Michael Schmidt: Irgendwo
Interview (German/English) with Michael Schmidt by Dietmar Elger
146 pages with 80 illustrations in duotone
format 24 x 29 cm, linen with dust jacket
Somehow a somewhere is always like a nowhere. This fact also characterizes Michael Schmidt's photography. He compiles series of photographs for books and exhibitions. However, his idea of photography has little to do with labeling; rather, he documents a place, non-places, and the inhabitants, image by image. These are tentative movements that sometimes want to throw the whole procedure overboard because they are always a little influenced by impatience.

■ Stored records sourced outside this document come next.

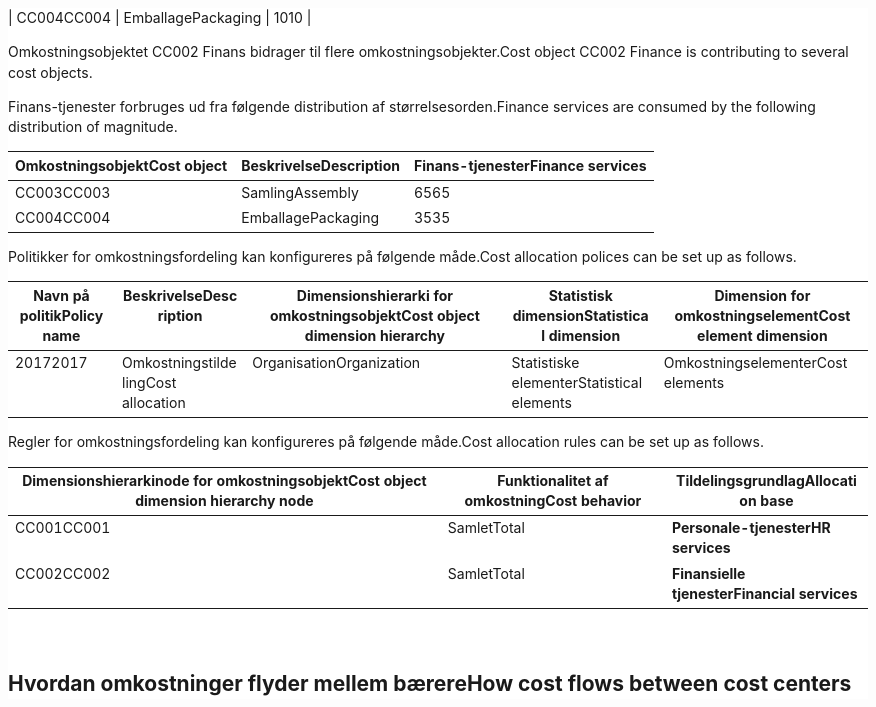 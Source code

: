| <span data-ttu-id="25f5b-236">CC004</span><span class="sxs-lookup"><span data-stu-id="25f5b-236">CC004</span></span>       | <span data-ttu-id="25f5b-237">Emballage</span><span class="sxs-lookup"><span data-stu-id="25f5b-237">Packaging</span></span>   | <span data-ttu-id="25f5b-238">10</span><span class="sxs-lookup"><span data-stu-id="25f5b-238">10</span></span> |

<span data-ttu-id="25f5b-239">Omkostningsobjektet CC002 Finans bidrager til flere omkostningsobjekter.</span><span class="sxs-lookup"><span data-stu-id="25f5b-239">Cost object CC002 Finance is contributing to several cost objects.</span></span>

<span data-ttu-id="25f5b-240">Finans-tjenester forbruges ud fra følgende distribution af størrelsesorden.</span><span class="sxs-lookup"><span data-stu-id="25f5b-240">Finance services are consumed by the following distribution of magnitude.</span></span>

| <span data-ttu-id="25f5b-241">Omkostningsobjekt</span><span class="sxs-lookup"><span data-stu-id="25f5b-241">Cost object</span></span> |   <span data-ttu-id="25f5b-242">Beskrivelse</span><span class="sxs-lookup"><span data-stu-id="25f5b-242">Description</span></span>    |  <span data-ttu-id="25f5b-243">Finans-tjenester</span><span class="sxs-lookup"><span data-stu-id="25f5b-243">Finance services</span></span>   |
|-------------|------------------|----|
| <span data-ttu-id="25f5b-244">CC003</span><span class="sxs-lookup"><span data-stu-id="25f5b-244">CC003</span></span>       | <span data-ttu-id="25f5b-245">Samling</span><span class="sxs-lookup"><span data-stu-id="25f5b-245">Assembly</span></span>         | <span data-ttu-id="25f5b-246">65</span><span class="sxs-lookup"><span data-stu-id="25f5b-246">65</span></span> |
| <span data-ttu-id="25f5b-247">CC004</span><span class="sxs-lookup"><span data-stu-id="25f5b-247">CC004</span></span>       | <span data-ttu-id="25f5b-248">Emballage</span><span class="sxs-lookup"><span data-stu-id="25f5b-248">Packaging</span></span>        | <span data-ttu-id="25f5b-249">35</span><span class="sxs-lookup"><span data-stu-id="25f5b-249">35</span></span> |

<span data-ttu-id="25f5b-250">Politikker for omkostningsfordeling kan konfigureres på følgende måde.</span><span class="sxs-lookup"><span data-stu-id="25f5b-250">Cost allocation polices can be set up as follows.</span></span>

| <span data-ttu-id="25f5b-251">Navn på politik</span><span class="sxs-lookup"><span data-stu-id="25f5b-251">Policy name</span></span> | <span data-ttu-id="25f5b-252">Beskrivelse</span><span class="sxs-lookup"><span data-stu-id="25f5b-252">Description</span></span>     | <span data-ttu-id="25f5b-253">Dimensionshierarki for omkostningsobjekt</span><span class="sxs-lookup"><span data-stu-id="25f5b-253">Cost object dimension hierarchy</span></span> | <span data-ttu-id="25f5b-254">Statistisk dimension</span><span class="sxs-lookup"><span data-stu-id="25f5b-254">Statistical dimension</span></span> | <span data-ttu-id="25f5b-255">Dimension for omkostningselement</span><span class="sxs-lookup"><span data-stu-id="25f5b-255">Cost element dimension</span></span> |
|-------------|-----------------|---------------------------------|-----------------------|------------------------|
| <span data-ttu-id="25f5b-256">2017</span><span class="sxs-lookup"><span data-stu-id="25f5b-256">2017</span></span>        | <span data-ttu-id="25f5b-257">Omkostningstildeling</span><span class="sxs-lookup"><span data-stu-id="25f5b-257">Cost allocation</span></span> | <span data-ttu-id="25f5b-258">Organisation</span><span class="sxs-lookup"><span data-stu-id="25f5b-258">Organization</span></span>                    | <span data-ttu-id="25f5b-259">Statistiske elementer</span><span class="sxs-lookup"><span data-stu-id="25f5b-259">Statistical elements</span></span>  | <span data-ttu-id="25f5b-260">Omkostningselementer</span><span class="sxs-lookup"><span data-stu-id="25f5b-260">Cost elements</span></span>          |

<span data-ttu-id="25f5b-261">Regler for omkostningsfordeling kan konfigureres på følgende måde.</span><span class="sxs-lookup"><span data-stu-id="25f5b-261">Cost allocation rules can be set up as follows.</span></span>

| <span data-ttu-id="25f5b-262">Dimensionshierarkinode for omkostningsobjekt</span><span class="sxs-lookup"><span data-stu-id="25f5b-262">Cost object dimension hierarchy node</span></span> | <span data-ttu-id="25f5b-263">Funktionalitet af omkostning</span><span class="sxs-lookup"><span data-stu-id="25f5b-263">Cost behavior</span></span> | <span data-ttu-id="25f5b-264">Tildelingsgrundlag</span><span class="sxs-lookup"><span data-stu-id="25f5b-264">Allocation base</span></span>        |
|--------------------------------------|---------------|------------------------|
| <span data-ttu-id="25f5b-265">CC001</span><span class="sxs-lookup"><span data-stu-id="25f5b-265">CC001</span></span>                                | <span data-ttu-id="25f5b-266">Samlet</span><span class="sxs-lookup"><span data-stu-id="25f5b-266">Total</span></span>         | <span data-ttu-id="25f5b-267">**Personale-tjenester**</span><span class="sxs-lookup"><span data-stu-id="25f5b-267">**HR services**</span></span>        |
| <span data-ttu-id="25f5b-268">CC002</span><span class="sxs-lookup"><span data-stu-id="25f5b-268">CC002</span></span>                                | <span data-ttu-id="25f5b-269">Samlet</span><span class="sxs-lookup"><span data-stu-id="25f5b-269">Total</span></span>         | <span data-ttu-id="25f5b-270">**Finansielle tjenester**</span><span class="sxs-lookup"><span data-stu-id="25f5b-270">**Financial services**</span></span> |

<a name="brhow-cost-flows-between-cost-centers"></a><br><span data-ttu-id="25f5b-271">Hvordan omkostninger flyder mellem bærere</span><span class="sxs-lookup"><span data-stu-id="25f5b-271">How cost flows between cost centers</span></span> 
---------------------------------------------------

There could also be another place, other, equally interesting residents. The almost epochally indifferent images and of course books from the “Ceasefire” or “EIN-HEIT” have brought Michael Schmidt to the forefront of German photographers. He organized the first solo exhibition by a German photographer at the Museum of Modern Art in New York; In the meantime, a second one and participation in a number of themed exhibitions have been added. With his project “Somewhere” Michael Schmidt aims directly at the “dark heart” of Germany, if this Conrad metaphor is even appropriate. Because here is the mass architecture, the homely atmosphere, the absolute province, here people don't look any different than in Berlin. And yet in Michael Schmidt's photos they exude a mood that touches on something deep and dark. If you then asked Michael Schmidt what was bothering him, an anecdotal conversation could suddenly arise that dissolves all the dark moments in an instant.